- WORK INSTRUCTION: Leave the pictures out. Transcribe exactly every line from the start of the records through the one containing "In this paper, different".

▶

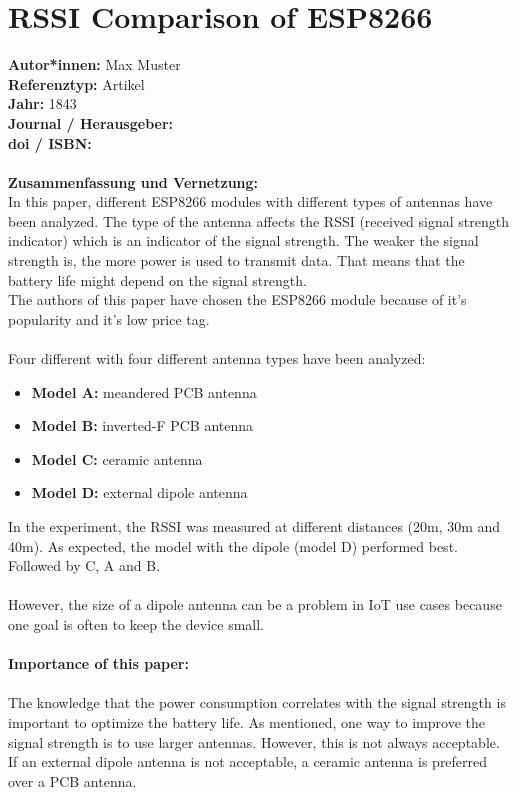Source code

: \documentclass{report}
\begin{document}
{\let\clearpage\relax \chapter{RSSI Comparison of ESP8266}}
\noindent
\textbf{Autor*innen:} Max Muster\\
\textbf{Referenztyp:} Artikel\\
\textbf{Jahr:} 1843\\
\textbf{Journal / Herausgeber:}\\
\textbf{doi / ISBN:}\\\\
\textbf{Zusammenfassung und Vernetzung:}\\
In this paper, different ESP8266 modules with different types of antennas have been analyzed.
The type of the antenna affects the RSSI (received signal strength indicator) which is an indicator of the signal strength.
The weaker the signal strength is, the more power is used to transmit data.
That means that the battery life might depend on the signal strength.
\\
The authors of this paper have chosen the ESP8266 module because of it's popularity and it's low price tag.
\\\\
Four different with four different antenna types have been analyzed:\\
\begin{itemize}
    \item \textbf{Model A:} meandered PCB antenna
    \item \textbf{Model B:} inverted-F PCB antenna
    \item \textbf{Model C:} ceramic antenna
    \item \textbf{Model D:} external dipole antenna
\end{itemize}

In the experiment, the RSSI was measured at different distances (20m, 30m and 40m).
As expected, the model with the dipole (model D) performed best. Followed by C, A and B.
\\\\
However, the size of a dipole antenna can be a problem in IoT use cases because one goal is often to keep the device small.
\\\\
\textbf{Importance of this paper:}
\\\\
The knowledge that the power consumption correlates with the signal strength is important to optimize the battery life.
As mentioned, one way to improve the signal strength is to use larger antennas. However, this is not always acceptable.
If an external dipole antenna is not acceptable, a ceramic antenna is preferred over a PCB antenna.
\end{document}
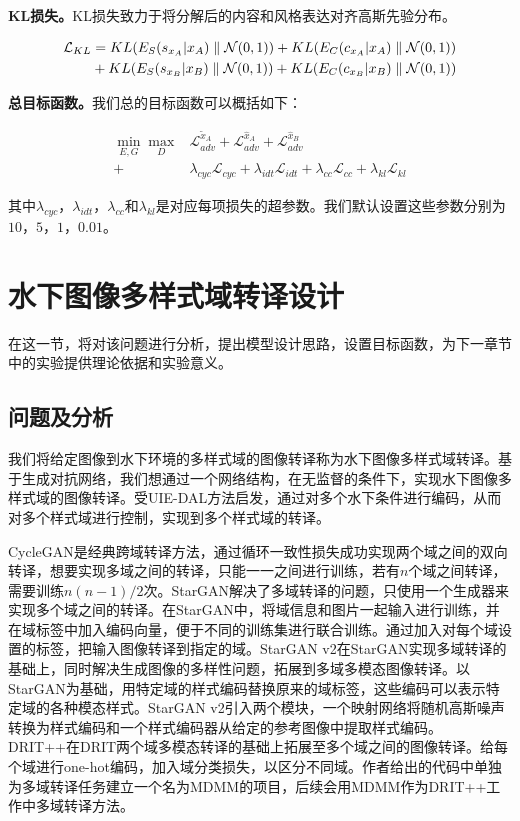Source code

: \textbf{KL损失。}KL损失致力于将分解后的内容和风格表达对齐高斯先验分布。

\begin{equation}
\begin{split}
\mathcal{L}_{KL}& = \mathnormal{KL}(E_S(s_{x_A}|x_A)\parallel \mathcal{N}(0,1)) + \mathnormal{KL}(E_C(c_{x_A}|x_A)\parallel \mathcal{N}(0,1)) \\
 & + \mathnormal{KL}(E_S(s_{x_B}|x_B)\parallel \mathcal{N}(0,1)) + \mathnormal{KL}(E_C(c_{x_B}|x_B)\parallel \mathcal{N}(0,1))
\end{split}
\label{eq:KL}
\end{equation}

\textbf{总目标函数。}我们总的目标函数可以概括如下：

\begin{equation}
\label{equ:full}
\begin{aligned}
\min_{E,G}\max_{D} & \mathcal{L}_{adv}^{\tilde{x}_A}+\mathcal{L}_{adv}^{\hat{x}_A}+\mathcal{L}_{adv}^{\hat{x}_B} \\
+&\lambda_{cyc}\mathcal{L}_{cyc}+\lambda_{idt}\mathcal{L}_{idt}+\lambda_{cc}\mathcal{L}_{cc}+\lambda_{kl}\mathcal{L}_{kl}
\end{aligned}
\end{equation}

其中$\lambda_{cyc}$，$\lambda_{idt}$，$\lambda_{cc}$和$\lambda_{kl}$是对应每项损失的超参数。我们默认设置这些参数分别为$10$，$5$，$1$，$0.01$。

\section{水下图像多样式域转译设计}
在这一节，将对该问题进行分析，提出模型设计思路，设置目标函数，为下一章节中的实验提供理论依据和实验意义。

\subsection{问题及分析}
我们将给定图像到水下环境的多样式域的图像转译称为水下图像多样式域转译。基于生成对抗网络，我们想通过一个网络结构，在无监督的条件下，实现水下图像多样式域的图像转译。受UIE-DAL方法启发，通过对多个水下条件进行编码，从而对多个样式域进行控制，实现到多个样式域的转译。

CycleGAN是经典跨域转译方法，通过循环一致性损失成功实现两个域之间的双向转译，想要实现多域之间的转译，只能一一之间进行训练，若有$n$个域之间转译，需要训练$n(n-1)/2$次。StarGAN解决了多域转译的问题，只使用一个生成器来实现多个域之间的转译。在StarGAN中，将域信息和图片一起输入进行训练，并在域标签中加入编码向量，便于不同的训练集进行联合训练。通过加入对每个域设置的标签，把输入图像转译到指定的域。StarGAN v2在StarGAN实现多域转译的基础上，同时解决生成图像的多样性问题，拓展到多域多模态图像转译。以StarGAN为基础，用特定域的样式编码替换原来的域标签，这些编码可以表示特定域的各种模态样式。StarGAN v2引入两个模块，一个映射网络将随机高斯噪声转换为样式编码和一个样式编码器从给定的参考图像中提取样式编码。DRIT++在DRIT两个域多模态转译的基础上拓展至多个域之间的图像转译。给每个域进行one-hot编码，加入域分类损失，以区分不同域。作者给出的代码中单独为多域转译任务建立一个名为MDMM的项目，后续会用MDMM作为DRIT++工作中多域转译方法。

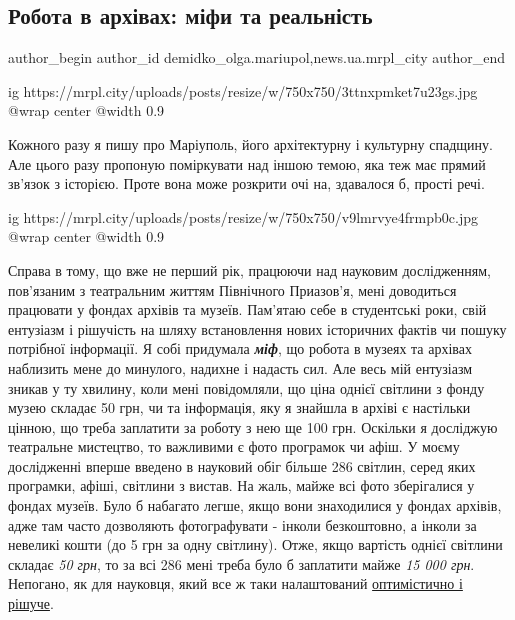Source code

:  
 
 
 
 
 
\subsection{Робота в архівах: міфи та реальність}
\label{sec:18_07_2018.stz.news.ua.mrpl_city.1.robota_v_arhivah_mify_ta_realnist}
 
\ifcmt
 author_begin
   author_id demidko_olga.mariupol,news.ua.mrpl_city
 author_end
\fi


\ifcmt
  ig https://mrpl.city/uploads/posts/resize/w/750x750/3ttnxpmket7u23gs.jpg
  @wrap center
  @width 0.9
\fi

Кожного разу я пишу про Маріуполь, його архітектурну і культурну спадщину. Але
цього разу пропоную поміркувати над іншою темою, яка теж має прямий зв'язок з
історією. Проте вона може розкрити очі на, здавалося б, прості речі.

\ifcmt
  ig https://mrpl.city/uploads/posts/resize/w/750x750/v9lmrvye4frmpb0c.jpg
  @wrap center
  @width 0.9
\fi

Справа в тому, що вже не перший рік, працюючи над науковим дослідженням,
пов'язаним з театральним життям Північного Приазов'я, мені доводиться працювати
у фондах архівів та музеїв. Пам'ятаю себе в студентські роки, свій ентузіазм і
рішучість на шляху встановлення нових історичних фактів чи пошуку потрібної
інформації. Я собі придумала \textbf{\em міф}, що робота в музеях та архівах наблизить мене
до минулого, надихне і надасть сил. Але весь мій ентузіазм зникав у ту хвилину,
коли мені повідомляли, що ціна однієї світлини з фонду музею складає 50 грн, чи
та інформація, яку я знайшла в архіві є настільки цінною, що треба заплатити за
роботу з нею ще 100 грн. Оскільки я досліджую театральне мистецтво, то
важливими є фото програмок чи афіш. У моєму дослідженні вперше введено в
науковий обіг більше 286 світлин, серед яких програмки, афіші, світлини з
вистав. На жаль, майже всі фото зберігалися у фондах музеїв. Було б набагато
легше, якщо вони знаходилися у фондах архівів, адже там часто дозволяють
фотографувати - інколи безкоштовно, а інколи за невеликі кошти (до 5 грн за
одну світлину). Отже, якщо вартість однієї світлини складає \emph{50 грн}, то за всі
286 мені треба було б заплатити майже \emph{15 000 грн}. Непогано, як для науковця,
який все ж таки налаштований \underline{оптимістично і рішуче}.


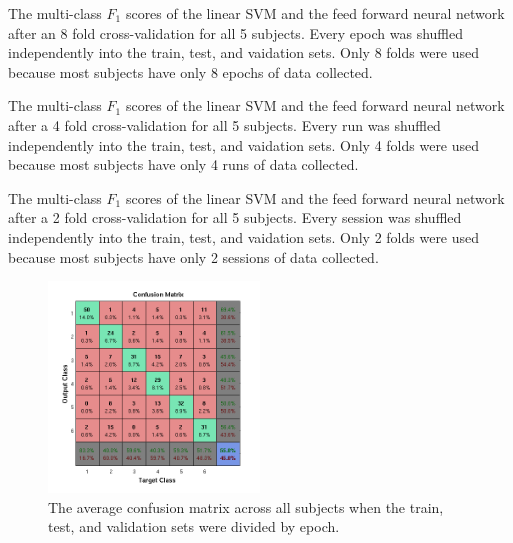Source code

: \documentclass[twocolumn,final]{article}
\begin{document}
\begin{table}[!htbp]
\centering

\caption{
The multi-class $F_1$ scores of the linear SVM and the feed forward neural network after an 8 fold cross-validation for all 5 subjects. 
Every epoch was shuffled independently into the train, test, and vaidation sets. 
Only 8 folds were used because most subjects have only 8 epochs of data collected.}
\label{tab:epoch-shuffle}
\end{table}

\begin{table}[!htbp]
\centering

\caption{
The multi-class $F_1$ scores of the linear SVM and the feed forward neural network after a 4 fold cross-validation for all 5 subjects. 
Every run was shuffled independently into the train, test, and vaidation sets. 
Only 4 folds were used because most subjects have only 4 runs of data collected.}
\label{tab:run-shuffle}
\end{table}

\begin{table}[!htbp]
\centering

\caption{The multi-class $F_1$ scores of the linear SVM and the feed forward neural network after a 2 fold cross-validation for all 5 subjects. 
Every session was shuffled independently into the train, test, and vaidation sets. 
Only 2 folds were used because most subjects have only 2 sessions of data collected.}
\label{tab:session-shuffle}
\end{table}

\begin{figure}[!htbp]
\centering
\includegraphics[width=0.5\textwidth]{figures/confusion-average}
\caption{The average confusion matrix across all subjects when the train, test, and validation sets were divided by epoch.}
\label{fig:confusion-average}
\end{figure}
\end{document}

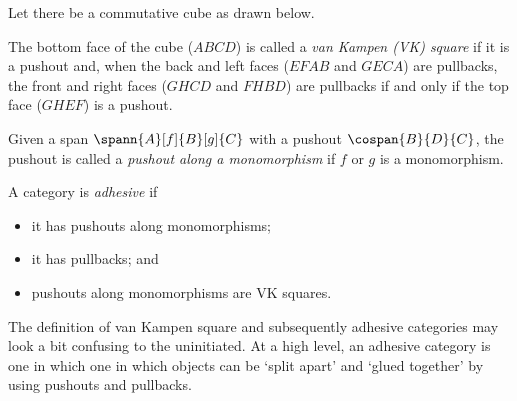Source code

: \begin{definition}
    Let there be a commutative cube as drawn below.
    \begin{center}
    \end{center}
    The bottom face of the cube (\(ABCD\)) is called a
    \emph{van Kampen (VK) square} if it is a pushout and, when the back and
    left faces (\(EFAB\) and \(GECA\)) are pullbacks, the front and right faces
    (\(GHCD\) and \(FHBD\)) are pullbacks if and only if the top face (\(GHEF\))
    is a pushout.
\end{definition}

\begin{definition}
    Given a span \(\spann{A}[f]{B}[g]{C}\) with a pushout \(\cospan{B}{D}{C}\),
    the pushout is called a \emph{pushout along a monomorphism} if \(f\) or
    \(g\) is a monomorphism.
\end{definition}

\begin{definition}
    A category is \emph{adhesive} if
    \begin{itemize}
        \item it has pushouts along monomorphisms;
        \item it has pullbacks; and
        \item pushouts along monomorphisms are VK squares.
    \end{itemize}
\end{definition}

The definition of van Kampen square and subsequently adhesive categories may
look a bit confusing to the uninitiated.
At a high level, an adhesive category is one in which one in which objects can
be `split apart' and `glued together' by using pushouts and pullbacks.

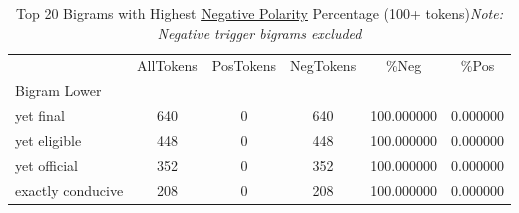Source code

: 

\singlespacing
\scriptsize\noindent
\begin{table}
\centering
\caption{Top 20 Bigrams with Highest \underline{Negative Polarity} Percentage (100+ tokens)\textit{Note: Negative trigger bigrams excluded}}
\label{tab:top20NegPercent100+}
\begin{tabular}{*{1}{l}S[table-auto-round, table-format=7.2, drop-zero-decimal]
    S[table-auto-round, table-format=7.2, drop-zero-decimal]
    S[table-auto-round, table-format=7.2, drop-zero-decimal]
    S[table-auto-round, table-format=7.2, drop-zero-decimal]
    S[table-auto-round, table-format=7.2, drop-zero-decimal]}
\toprule
{} & {AllTokens} & {PosTokens} & {NegTokens} & {\%Neg} & {\%Pos} \\
{Bigram Lower} & {} & {} & {} & {} & {} \\
\midrule
yet final & {} \color[HTML]{F1F1F1} 640 & {} \color[HTML]{000000} 0 & {} \color[HTML]{F1F1F1} 640 & {} \color[HTML]{F1F1F1} 100.000000 & {} \color[HTML]{000000} 0.000000 \\
yet eligible & {} \color[HTML]{F1F1F1} 448 & {} \color[HTML]{000000} 0 & {} \color[HTML]{F1F1F1} 448 & {} \color[HTML]{F1F1F1} 100.000000 & {} \color[HTML]{000000} 0.000000 \\
yet official & {} \color[HTML]{000000} 352 & {} \color[HTML]{000000} 0 & {} \color[HTML]{000000} 352 & {} \color[HTML]{F1F1F1} 100.000000 & {} \color[HTML]{000000} 0.000000 \\
exactly conducive & {} \color[HTML]{000000} 208 & {} \color[HTML]{000000} 0 & {} \color[HTML]{000000} 208 & {} \color[HTML]{F1F1F1} 100.000000 & {} \color[HTML]{000000} 0.000000 \\

\end{tabular}
\end{table}
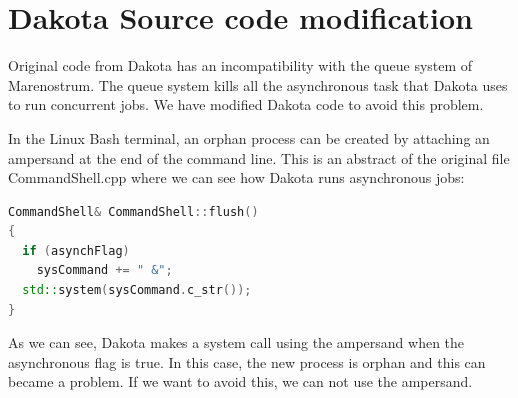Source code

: \documentclass[12pt,a4paper,article]{memoir} %
\begin{document}
%
%
%
%
%
%
%
%


\chapter{Dakota Source code modification}
\label{chapter:CodeMod}

Original code from Dakota has an incompatibility with the queue system of Marenostrum. The queue system kills all the asynchronous task that Dakota uses to run concurrent jobs. We have modified Dakota code to avoid this problem.

In the Linux Bash terminal, an orphan process can be created by attaching an ampersand at the end of the command line. This is an abstract of the original file CommandShell.cpp where we can see how Dakota runs asynchronous jobs:

\begin{lstlisting}[style=MyCodeStyle,language=C++]
CommandShell& CommandShell::flush()
{
  if (asynchFlag)
    sysCommand += " &";
  std::system(sysCommand.c_str());
}
\end{lstlisting}

As we can see, Dakota makes a system call using the ampersand when the asynchronous flag is true. In this case, the new process is orphan and this can became a problem. If we want to avoid this, we can not use the ampersand.
\end{document}
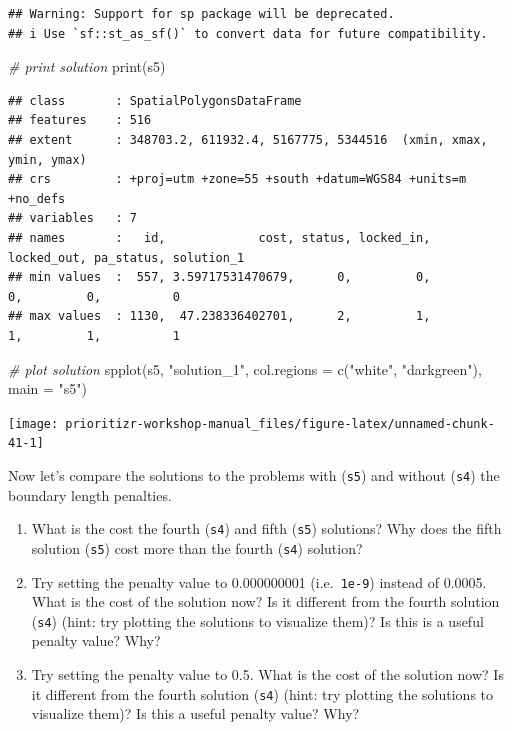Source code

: \documentclass[
  12pt,
]{book}
\makeatletter
\newenvironment{Shaded}{\begin{snugshade}}{\end{snugshade}}
\newcommand{\AttributeTok}[1]{\textcolor[rgb]{0.77,0.63,0.00}{#1}}
\newcommand{\CommentTok}[1]{\textcolor[rgb]{0.56,0.35,0.01}{\textit{#1}}}
\newcommand{\FunctionTok}[1]{\textcolor[rgb]{0.00,0.00,0.00}{#1}}
\newcommand{\NormalTok}[1]{#1}
\newcommand{\StringTok}[1]{\textcolor[rgb]{0.31,0.60,0.02}{#1}}
\providecommand{\tightlist}{%
  \setlength{\itemsep}{0pt}\setlength{\parskip}{0pt}}
\newenvironment{kframe}{%
\medskip{}
\setlength{\fboxsep}{.8em}
 \def\at@end@of@kframe{}%
 \ifinner\ifhmode%
  \def\at@end@of@kframe{\end{minipage}}%
  \begin{minipage}{\columnwidth}%
 \fi\fi%
 \def\FrameCommand##1{\hskip\@totalleftmargin \hskip-\fboxsep
 \colorbox{shadecolor}{##1}\hskip-\fboxsep
     \hskip-\linewidth \hskip-\@totalleftmargin \hskip\columnwidth}%
 \MakeFramed {\advance\hsize-\width
   \@totalleftmargin\z@ \linewidth\hsize
   \@setminipage}}%
 {\par\unskip\endMakeFramed%
 \at@end@of@kframe}
\newenvironment{rmdblock}[1]
  {
  \begin{itemize}
  \renewcommand{\labelitemi}{
    \raisebox{-.7\height}[0pt][0pt]{
      {\setkeys{Gin}{width=3em,keepaspectratio}\texttt{[image: images/\#1]}}
    }
  }
  \setlength{\fboxsep}{1em}
  \begin{kframe}
  \item
  }
  {
  \end{kframe}
  \end{itemize}
  }
\newenvironment{rmdquestion}
  {\begin{rmdblock}{question}}
  {\end{rmdblock}}
\makeatother
\begin{document}
\begin{verbatim}
## Warning: Support for sp package will be deprecated.
## i Use `sf::st_as_sf()` to convert data for future compatibility.
\end{verbatim}

\begin{Shaded}
\begin{Highlighting}[]
\CommentTok{\# print solution}
\FunctionTok{print}\NormalTok{(s5)}
\end{Highlighting}
\end{Shaded}

\begin{verbatim}
## class       : SpatialPolygonsDataFrame 
## features    : 516 
## extent      : 348703.2, 611932.4, 5167775, 5344516  (xmin, xmax, ymin, ymax)
## crs         : +proj=utm +zone=55 +south +datum=WGS84 +units=m +no_defs 
## variables   : 7
## names       :   id,             cost, status, locked_in, locked_out, pa_status, solution_1 
## min values  :  557, 3.59717531470679,      0,         0,          0,         0,          0 
## max values  : 1130,  47.238336402701,      2,         1,          1,         1,          1
\end{verbatim}

\begin{Shaded}
\begin{Highlighting}[]
\CommentTok{\# plot solution}
\FunctionTok{spplot}\NormalTok{(s5, }\StringTok{"solution\_1"}\NormalTok{, }\AttributeTok{col.regions =} \FunctionTok{c}\NormalTok{(}\StringTok{"white"}\NormalTok{, }\StringTok{"darkgreen"}\NormalTok{), }\AttributeTok{main =} \StringTok{"s5"}\NormalTok{)}
\end{Highlighting}
\end{Shaded}

\begin{center}\texttt{[image: prioritizr-workshop-manual\_files/figure-latex/unnamed-chunk-41-1]} \end{center}

Now let's compare the solutions to the problems with (\texttt{s5}) and without (\texttt{s4}) the boundary length penalties.

\begin{rmdquestion}
\begin{enumerate}
\def\labelenumi{\arabic{enumi}.}
\tightlist
\item
  What is the cost the fourth (\texttt{s4}) and fifth (\texttt{s5}) solutions? Why does the fifth solution (\texttt{s5}) cost more than the fourth (\texttt{s4}) solution?
\item
  Try setting the penalty value to 0.000000001 (i.e.~\texttt{1e-9}) instead of 0.0005. What is the cost of the solution now? Is it different from the fourth solution (\texttt{s4}) (hint: try plotting the solutions to visualize them)? Is this is a useful penalty value? Why?
\item
  Try setting the penalty value to 0.5. What is the cost of the solution now? Is it different from the fourth solution (\texttt{s4}) (hint: try plotting the solutions to visualize them)? Is this a useful penalty value? Why?
\end{enumerate}
\end{rmdquestion}
\end{document}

◀

- ANSWER SPACE:
Source code

: \documentclass{report}
\begin{document}
{\let\clearpage\relax \chapter{RSSI Comparison of ESP8266}}
\noindent
\textbf{Autor*innen:} Max Muster\\
\textbf{Referenztyp:} Artikel\\
\textbf{Jahr:} 1843\\
\textbf{Journal / Herausgeber:}\\
\textbf{doi / ISBN:}\\\\
\textbf{Zusammenfassung und Vernetzung:}\\
In this paper, different ESP8266 modules with different types of antennas have been analyzed.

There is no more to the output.